■ **What you have to do**
Keep only those lines of the records that include the string "intellectual".

■ **Available records**
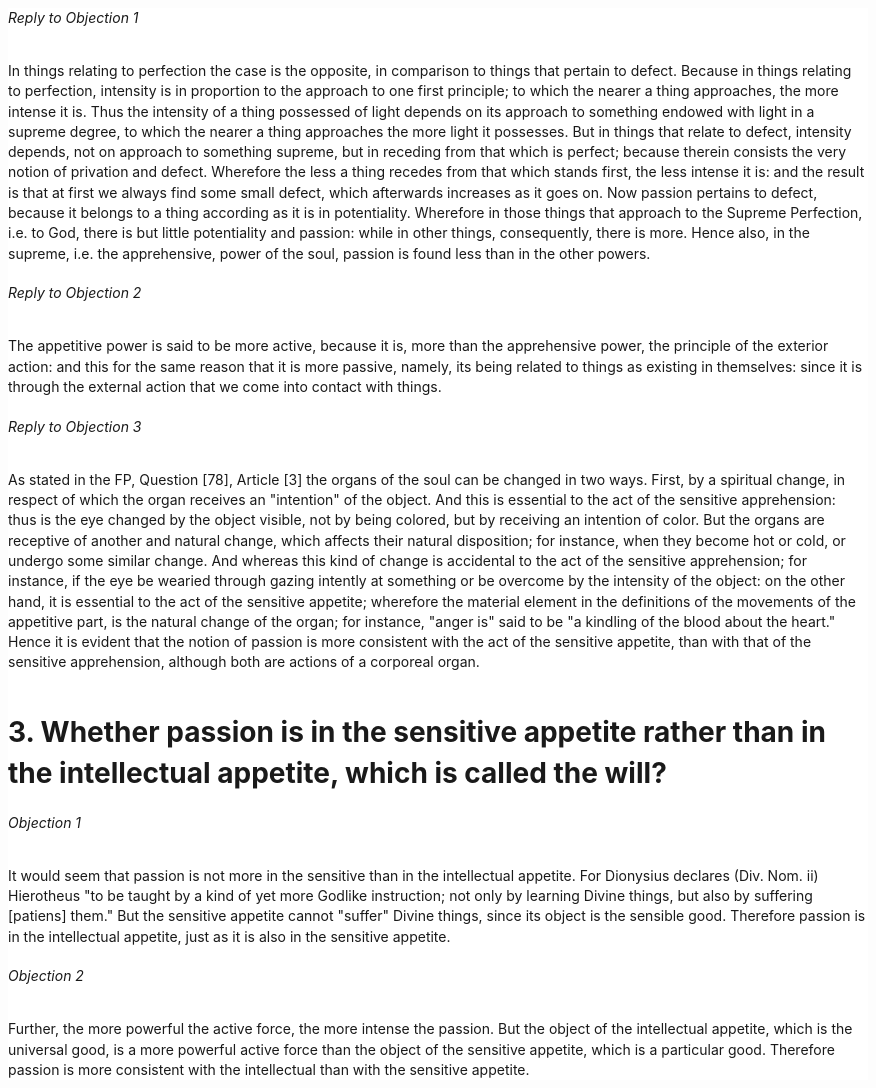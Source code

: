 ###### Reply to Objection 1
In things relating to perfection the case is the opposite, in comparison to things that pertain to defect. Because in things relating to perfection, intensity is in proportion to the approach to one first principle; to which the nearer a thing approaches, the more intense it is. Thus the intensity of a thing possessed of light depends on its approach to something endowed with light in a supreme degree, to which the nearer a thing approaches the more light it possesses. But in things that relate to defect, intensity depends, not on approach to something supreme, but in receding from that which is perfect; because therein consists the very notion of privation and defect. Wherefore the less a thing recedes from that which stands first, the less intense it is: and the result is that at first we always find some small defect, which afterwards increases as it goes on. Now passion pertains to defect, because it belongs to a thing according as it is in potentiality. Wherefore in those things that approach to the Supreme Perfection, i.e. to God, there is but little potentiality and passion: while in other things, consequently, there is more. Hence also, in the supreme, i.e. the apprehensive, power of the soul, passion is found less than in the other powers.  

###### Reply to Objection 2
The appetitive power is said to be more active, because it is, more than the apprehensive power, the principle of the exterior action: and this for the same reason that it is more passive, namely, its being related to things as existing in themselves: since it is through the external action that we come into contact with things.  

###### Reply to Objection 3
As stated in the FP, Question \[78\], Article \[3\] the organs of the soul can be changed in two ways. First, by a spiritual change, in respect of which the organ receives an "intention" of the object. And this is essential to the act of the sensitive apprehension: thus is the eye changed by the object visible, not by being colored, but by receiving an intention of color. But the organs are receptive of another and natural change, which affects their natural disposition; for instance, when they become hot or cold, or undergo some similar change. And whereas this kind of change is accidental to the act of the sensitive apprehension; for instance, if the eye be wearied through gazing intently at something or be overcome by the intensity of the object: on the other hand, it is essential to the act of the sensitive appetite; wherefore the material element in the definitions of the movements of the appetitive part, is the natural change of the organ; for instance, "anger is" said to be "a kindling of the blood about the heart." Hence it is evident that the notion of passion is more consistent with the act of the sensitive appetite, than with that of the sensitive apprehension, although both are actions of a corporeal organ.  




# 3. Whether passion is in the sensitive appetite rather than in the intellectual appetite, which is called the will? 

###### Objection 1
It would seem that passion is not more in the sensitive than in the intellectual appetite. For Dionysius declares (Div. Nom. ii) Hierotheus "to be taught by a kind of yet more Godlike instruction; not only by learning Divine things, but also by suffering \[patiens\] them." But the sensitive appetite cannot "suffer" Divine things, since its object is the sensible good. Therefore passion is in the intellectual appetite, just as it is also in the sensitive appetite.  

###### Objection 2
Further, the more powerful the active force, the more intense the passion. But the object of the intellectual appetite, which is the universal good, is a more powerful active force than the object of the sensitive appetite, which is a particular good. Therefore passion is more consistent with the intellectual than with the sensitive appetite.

■ **The answer**
# 3. Whether passion is in the sensitive appetite rather than in the intellectual appetite, which is called the will? 
It would seem that passion is not more in the sensitive than in the intellectual appetite. For Dionysius declares (Div. Nom. ii) Hierotheus "to be taught by a kind of yet more Godlike instruction; not only by learning Divine things, but also by suffering \[patiens\] them." But the sensitive appetite cannot "suffer" Divine things, since its object is the sensible good. Therefore passion is in the intellectual appetite, just as it is also in the sensitive appetite.  
Further, the more powerful the active force, the more intense the passion. But the object of the intellectual appetite, which is the universal good, is a more powerful active force than the object of the sensitive appetite, which is a particular good. Therefore passion is more consistent with the intellectual than with the sensitive appetite.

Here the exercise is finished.